Açıklama: Hadis mütabileriyle birlikte sahihtir.
Bize Ebû Ahmed ez-Zübheyrî, ona Ebân b. Abdullah, ona da Ebû Müslim rivâyet etti: "Ebû Ümâme'nin (ra) yanına girdim, kendisi mescitte böcekleri alıp çakılların içine gömüyordu. Ona dedim ki: "- Ey Ebû Ümâme! Biri bana, senin 'Rasûlullah'tan (sav) duydum' diyerek naklettiğin şu hadisi rivâyet etti: "Kim güzelce abdest alır, suyu uzuvlara iyice ulaştırır; elini, yüzünü yıkar, başını, kulaklarını mesh eder, sonra kalkıp farz olan namazı kılarsa, Cenâb-ı Hak onun o gün ayaklarının yürüyerek, ellerinin tutarak, kulaklarının işiterek, kalbinin içinden geçirerek işlediği (küçük) günahlarını bağışlar." Bunun üzerine Ebû Ümâme (ra), "Vallahi, bunu Allah Rasûlü'nden sayamayacağım kadar çok kez işittim" dedi.
Açıklama: Hadis mütabileriyle birlikte sahihtir.
Bize Ahmed b.
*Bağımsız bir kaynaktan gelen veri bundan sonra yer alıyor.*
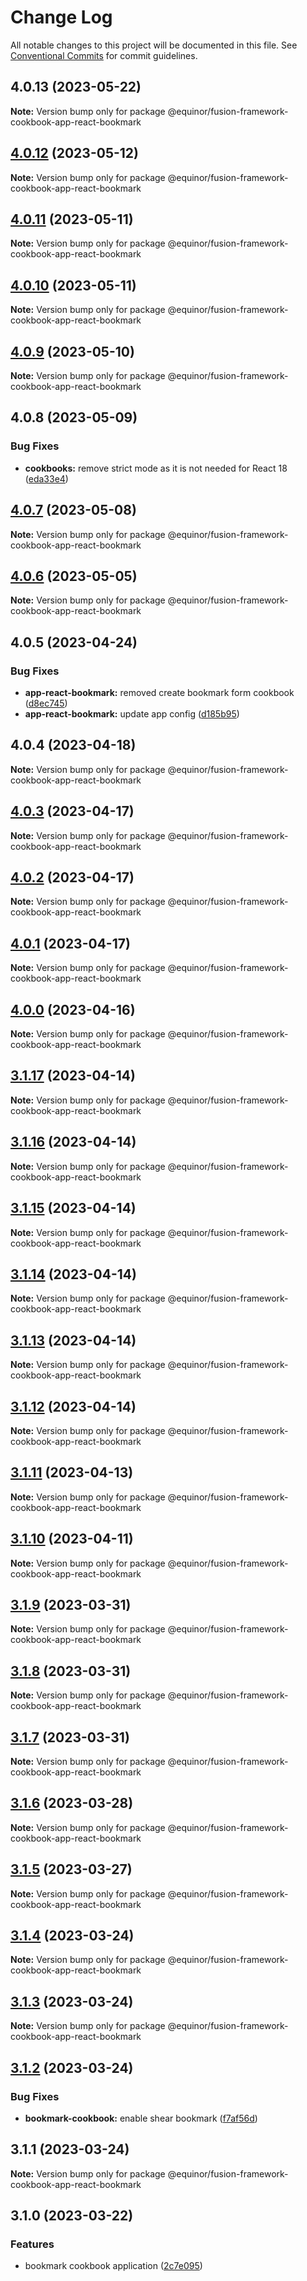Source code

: # Change Log

All notable changes to this project will be documented in this file.
See [Conventional Commits](https://conventionalcommits.org) for commit guidelines.

## 4.0.13 (2023-05-22)

**Note:** Version bump only for package @equinor/fusion-framework-cookbook-app-react-bookmark

## [4.0.12](https://github.com/equinor/fusion-framework/compare/@equinor/fusion-framework-cookbook-app-react-bookmark@4.0.11...@equinor/fusion-framework-cookbook-app-react-bookmark@4.0.12) (2023-05-12)

**Note:** Version bump only for package @equinor/fusion-framework-cookbook-app-react-bookmark

## [4.0.11](https://github.com/equinor/fusion-framework/compare/@equinor/fusion-framework-cookbook-app-react-bookmark@4.0.10...@equinor/fusion-framework-cookbook-app-react-bookmark@4.0.11) (2023-05-11)

**Note:** Version bump only for package @equinor/fusion-framework-cookbook-app-react-bookmark

## [4.0.10](https://github.com/equinor/fusion-framework/compare/@equinor/fusion-framework-cookbook-app-react-bookmark@4.0.9...@equinor/fusion-framework-cookbook-app-react-bookmark@4.0.10) (2023-05-11)

**Note:** Version bump only for package @equinor/fusion-framework-cookbook-app-react-bookmark

## [4.0.9](https://github.com/equinor/fusion-framework/compare/@equinor/fusion-framework-cookbook-app-react-bookmark@4.0.8...@equinor/fusion-framework-cookbook-app-react-bookmark@4.0.9) (2023-05-10)

**Note:** Version bump only for package @equinor/fusion-framework-cookbook-app-react-bookmark

## 4.0.8 (2023-05-09)

### Bug Fixes

-   **cookbooks:** remove strict mode as it is not needed for React 18 ([eda33e4](https://github.com/equinor/fusion-framework/commit/eda33e4d0e6c67e3da964599167a9db6e1eadf0a))

## [4.0.7](https://github.com/equinor/fusion-framework/compare/@equinor/fusion-framework-cookbook-app-react-bookmark@4.0.6...@equinor/fusion-framework-cookbook-app-react-bookmark@4.0.7) (2023-05-08)

**Note:** Version bump only for package @equinor/fusion-framework-cookbook-app-react-bookmark

## [4.0.6](https://github.com/equinor/fusion-framework/compare/@equinor/fusion-framework-cookbook-app-react-bookmark@4.0.5...@equinor/fusion-framework-cookbook-app-react-bookmark@4.0.6) (2023-05-05)

**Note:** Version bump only for package @equinor/fusion-framework-cookbook-app-react-bookmark

## 4.0.5 (2023-04-24)

### Bug Fixes

-   **app-react-bookmark:** removed create bookmark form cookbook ([d8ec745](https://github.com/equinor/fusion-framework/commit/d8ec745a612b4e80fa3410a2fbc7eb27cc6d50df))
-   **app-react-bookmark:** update app config ([d185b95](https://github.com/equinor/fusion-framework/commit/d185b955d73a48caed961d93737528c2e22d960b))

## 4.0.4 (2023-04-18)

**Note:** Version bump only for package @equinor/fusion-framework-cookbook-app-react-bookmark

## [4.0.3](https://github.com/equinor/fusion-framework/compare/@equinor/fusion-framework-cookbook-app-react-bookmark@4.0.2...@equinor/fusion-framework-cookbook-app-react-bookmark@4.0.3) (2023-04-17)

**Note:** Version bump only for package @equinor/fusion-framework-cookbook-app-react-bookmark

## [4.0.2](https://github.com/equinor/fusion-framework/compare/@equinor/fusion-framework-cookbook-app-react-bookmark@4.0.1...@equinor/fusion-framework-cookbook-app-react-bookmark@4.0.2) (2023-04-17)

**Note:** Version bump only for package @equinor/fusion-framework-cookbook-app-react-bookmark

## [4.0.1](https://github.com/equinor/fusion-framework/compare/@equinor/fusion-framework-cookbook-app-react-bookmark@4.0.0...@equinor/fusion-framework-cookbook-app-react-bookmark@4.0.1) (2023-04-17)

**Note:** Version bump only for package @equinor/fusion-framework-cookbook-app-react-bookmark

## [4.0.0](https://github.com/equinor/fusion-framework/compare/@equinor/fusion-framework-cookbook-app-react-bookmark@3.1.17...@equinor/fusion-framework-cookbook-app-react-bookmark@4.0.0) (2023-04-16)

**Note:** Version bump only for package @equinor/fusion-framework-cookbook-app-react-bookmark

## [3.1.17](https://github.com/equinor/fusion-framework/compare/@equinor/fusion-framework-cookbook-app-react-bookmark@3.1.16...@equinor/fusion-framework-cookbook-app-react-bookmark@3.1.17) (2023-04-14)

**Note:** Version bump only for package @equinor/fusion-framework-cookbook-app-react-bookmark

## [3.1.16](https://github.com/equinor/fusion-framework/compare/@equinor/fusion-framework-cookbook-app-react-bookmark@3.1.13...@equinor/fusion-framework-cookbook-app-react-bookmark@3.1.16) (2023-04-14)

**Note:** Version bump only for package @equinor/fusion-framework-cookbook-app-react-bookmark

## [3.1.15](https://github.com/equinor/fusion-framework/compare/@equinor/fusion-framework-cookbook-app-react-bookmark@3.1.13...@equinor/fusion-framework-cookbook-app-react-bookmark@3.1.15) (2023-04-14)

**Note:** Version bump only for package @equinor/fusion-framework-cookbook-app-react-bookmark

## [3.1.14](https://github.com/equinor/fusion-framework/compare/@equinor/fusion-framework-cookbook-app-react-bookmark@3.1.13...@equinor/fusion-framework-cookbook-app-react-bookmark@3.1.14) (2023-04-14)

**Note:** Version bump only for package @equinor/fusion-framework-cookbook-app-react-bookmark

## [3.1.13](https://github.com/equinor/fusion-framework/compare/@equinor/fusion-framework-cookbook-app-react-bookmark@3.1.12...@equinor/fusion-framework-cookbook-app-react-bookmark@3.1.13) (2023-04-14)

**Note:** Version bump only for package @equinor/fusion-framework-cookbook-app-react-bookmark

## [3.1.12](https://github.com/equinor/fusion-framework/compare/@equinor/fusion-framework-cookbook-app-react-bookmark@3.1.11...@equinor/fusion-framework-cookbook-app-react-bookmark@3.1.12) (2023-04-14)

**Note:** Version bump only for package @equinor/fusion-framework-cookbook-app-react-bookmark

## [3.1.11](https://github.com/equinor/fusion-framework/compare/@equinor/fusion-framework-cookbook-app-react-bookmark@3.1.10...@equinor/fusion-framework-cookbook-app-react-bookmark@3.1.11) (2023-04-13)

**Note:** Version bump only for package @equinor/fusion-framework-cookbook-app-react-bookmark

## [3.1.10](https://github.com/equinor/fusion-framework/compare/@equinor/fusion-framework-cookbook-app-react-bookmark@3.1.9...@equinor/fusion-framework-cookbook-app-react-bookmark@3.1.10) (2023-04-11)

**Note:** Version bump only for package @equinor/fusion-framework-cookbook-app-react-bookmark

## [3.1.9](https://github.com/equinor/fusion-framework/compare/@equinor/fusion-framework-cookbook-app-react-bookmark@3.1.8...@equinor/fusion-framework-cookbook-app-react-bookmark@3.1.9) (2023-03-31)

**Note:** Version bump only for package @equinor/fusion-framework-cookbook-app-react-bookmark

## [3.1.8](https://github.com/equinor/fusion-framework/compare/@equinor/fusion-framework-cookbook-app-react-bookmark@3.1.6...@equinor/fusion-framework-cookbook-app-react-bookmark@3.1.8) (2023-03-31)

**Note:** Version bump only for package @equinor/fusion-framework-cookbook-app-react-bookmark

## [3.1.7](https://github.com/equinor/fusion-framework/compare/@equinor/fusion-framework-cookbook-app-react-bookmark@3.1.6...@equinor/fusion-framework-cookbook-app-react-bookmark@3.1.7) (2023-03-31)

**Note:** Version bump only for package @equinor/fusion-framework-cookbook-app-react-bookmark

## [3.1.6](https://github.com/equinor/fusion-framework/compare/@equinor/fusion-framework-cookbook-app-react-bookmark@3.1.5...@equinor/fusion-framework-cookbook-app-react-bookmark@3.1.6) (2023-03-28)

**Note:** Version bump only for package @equinor/fusion-framework-cookbook-app-react-bookmark

## [3.1.5](https://github.com/equinor/fusion-framework/compare/@equinor/fusion-framework-cookbook-app-react-bookmark@3.1.4...@equinor/fusion-framework-cookbook-app-react-bookmark@3.1.5) (2023-03-27)

**Note:** Version bump only for package @equinor/fusion-framework-cookbook-app-react-bookmark

## [3.1.4](https://github.com/equinor/fusion-framework/compare/@equinor/fusion-framework-cookbook-app-react-bookmark@3.1.3...@equinor/fusion-framework-cookbook-app-react-bookmark@3.1.4) (2023-03-24)

**Note:** Version bump only for package @equinor/fusion-framework-cookbook-app-react-bookmark

## [3.1.3](https://github.com/equinor/fusion-framework/compare/@equinor/fusion-framework-cookbook-app-react-bookmark@3.1.2...@equinor/fusion-framework-cookbook-app-react-bookmark@3.1.3) (2023-03-24)

**Note:** Version bump only for package @equinor/fusion-framework-cookbook-app-react-bookmark

## [3.1.2](https://github.com/equinor/fusion-framework/compare/@equinor/fusion-framework-cookbook-app-react-bookmark@3.1.1...@equinor/fusion-framework-cookbook-app-react-bookmark@3.1.2) (2023-03-24)

### Bug Fixes

-   **bookmark-cookbook:** enable shear bookmark ([f7af56d](https://github.com/equinor/fusion-framework/commit/f7af56d3f7b99a7a3c13073e0bb89fe46f9dd148))

## 3.1.1 (2023-03-24)

**Note:** Version bump only for package @equinor/fusion-framework-cookbook-app-react-bookmark

## 3.1.0 (2023-03-22)

### Features

-   bookmark cookbook application ([2c7e095](https://github.com/equinor/fusion-framework/commit/2c7e09595ab6b152ebb897d09da6cb1bb17fccef))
Abdülmelik, ona Sehl b. Ebî Sadaka, ona Kesîr Ebû'l-Fadl et-Tafâvî, ona da Yusuf b. Abdullah b. Selâm rivâyet etti: "Vefatı ile neticelenen hastalığı sırasında Ebû'd-Derdâ'yı (ra) ziyaret etmiştim. Banja; "- Ey kardeşimin oğlu! Seni bu şehre getiren nedir -ya da seni buraya ne getirdi- ? " diye sordu. Ben; "- Sadece seninle babam Abdullah b. Selam arasında olan olan dostluk sebebiyle sıla yapmak için geldim" dedim. Ebû'd-Derdâ (ra) dedi ki: "- Şu an yalan söylenecek bir zaman değil, (onun için dediklerimi iyi dinle). Ben Rasûlullah'ın (sav) şöyle dediğini işittim: "Her kim güzelce abdest alır, sonra kalkar iki -ya da dört- (Burada râvî Sehl iki ile dört arasında tereddüt etti) rekât namaz kılar ve bu namazda zikrini ve huşûunu güzelce yapar, sonra da sonra Azîz ve Celîl olan Allah'tan mağfiret dilerse, Allah da onun günahlarını bağışlar."
Açıklama: Ravilerin birinin isimlendirilmesinde vehim olmak üzere isnadı hasendir. Ahmed b. Abdilmelik, "Sadaka b. Ebî Sehl"i "Sehl b. Ebî Sadaka" olarak vehmetmiştir.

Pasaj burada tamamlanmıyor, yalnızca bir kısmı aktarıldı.